Despite the perception that strict Islamic law and feminism are incompatible, women's rights advocates argued Wednesday that Muslim values could actually help women of the Arab Spring promote greater equality.
The U.S. ambassador for global women's issues Melanne Verveer testified on Wednesday before the Senate Foreign Relations Subcommittee on International Operations and Organizations, Human Rights, Democracy, and Global Women's Issues that women in predominantly Muslim countries have shown in the past that critical reforms are indeed possible within the context of their religious values. She argued that although the political future of countries like Tunisia, Egypt, and Libya are uncertain, it's possible that the rights of women there will be protected, even if Islamist parties take control. [See a photo gallery of the unrest in Libya.]
"Sharia is thrown around a lot," she said, speaking of the brand of Islam most associated with radical movements. "[But] so much has to do with whose interpretation."
Verveer acknowledged that leaders with stricter interpretations of Islam could significantly push back the civil rights gains already made by women involved in the so-called Arab Spring movement. But, examples like Morocco—where women now enjoy improved political and personal status—could give women in other Muslim-dominated nations hope.
In Morocco, Verveer noted that women went through a difficult process that lasted "many, many years," during which many activists were jailed. However, as "good Muslims," she said, these women realized that their desire for civil rights didn't clash with their religious faith.
"They were not about to sacrifice their values to the voices of those who said, 'You are being anti-Islamic because you are supporting personal status law reforms,'" she said. "They steeped their reform effort in the very values of their religion."
Indeed, according to Verveer, Moroccan women made a legitimate case to their country's leaders by putting their arguments for equality in Koranic verse.

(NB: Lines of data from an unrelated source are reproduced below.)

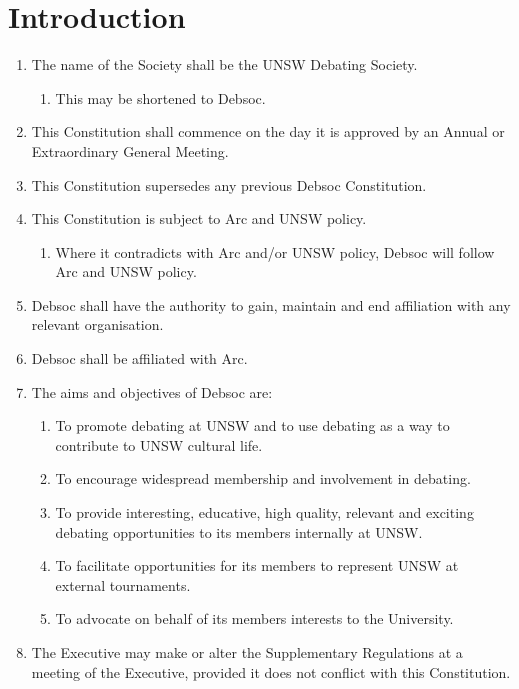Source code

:\newpage
\section{Introduction}

\begin{enumerate}
    \item The name of the Society shall be the UNSW Debating Society.
    \begin{enumerate}
        \item This may be shortened to Debsoc.
    \end{enumerate}
    \item This Constitution shall commence on the day it is approved by an Annual or Extraordinary General Meeting.
    \item This Constitution supersedes any previous Debsoc Constitution.
    \item This Constitution is subject to Arc and UNSW policy.
    \begin{enumerate}
        \item Where it contradicts with Arc and/or UNSW policy, Debsoc will follow Arc and UNSW policy.
    \end{enumerate}
    \item Debsoc shall have the authority to gain, maintain and end affiliation with any relevant organisation.
    \item Debsoc shall be affiliated with Arc.
    \item The aims and objectives of Debsoc are: \label{debsoc_aims}
    \begin{enumerate}
        \item To promote debating at UNSW and to use debating as a way to contribute to UNSW cultural life.
        \item To encourage widespread membership and involvement in debating.
        \item To provide interesting, educative, high quality, relevant and exciting debating opportunities to its members internally at UNSW.
        \item To facilitate opportunities for its members to represent UNSW at external tournaments.
        \item To advocate on behalf of its members interests to the University.
    \end{enumerate}
    \item The Executive may make or alter the Supplementary Regulations at a meeting of the Executive, provided it does not conflict with this Constitution.

\end{enumerate}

"The values that the religion represents, and that so many women are a part of in a very significant way, infuses the kind of reforms they want to see for themselves," she said.
Recent revolutions in northern Africa have prompted the U.S. State Department to commit resources to training women on how to better communicate their ideas and become more politically engaged. This includes helping them form cross-border coalitions so they can learn the strategies that other women in the region, like those in Morocco, used to promote their interests successfully in the past.
"They are all from predominantly Muslim societies. They are all reform-minded. They all want to see a better life," Verveer said. "To learn what those lessons and best practices are, and the support mechanism that they represent for each other, the mentoring that they represent for each other, I think is a very lost-cost, significant investment that we need to keep making." [Read: U.S. Role Continues After Qadhafi in Libya.]
Mahnaz Afkhami, president of the Women's Learning Partnership, an international non-profit advocacy group, cautioned that while some Islamic countries have provided a more positive outlook, other examples, like Iran, give women reasons to worry.
"A lot of the organizations who self-identify as Islamists are the ones whose goals and aspirations don't necessarily match those of the progressives and the rest of the democratic world," she said. "The definition of moderate should be looked at very carefully when we look at these countries."
Afkhami said Iranian leaders originally stated the same goals as today's self-proclaimed moderate Islamist political parties in Tunisia, Egypt, and Libya which promise democracy and equality. However, as Iran's Ayatollah Khomeini remains in power three decades later, women in Iran are among the world's most oppressed, she explained.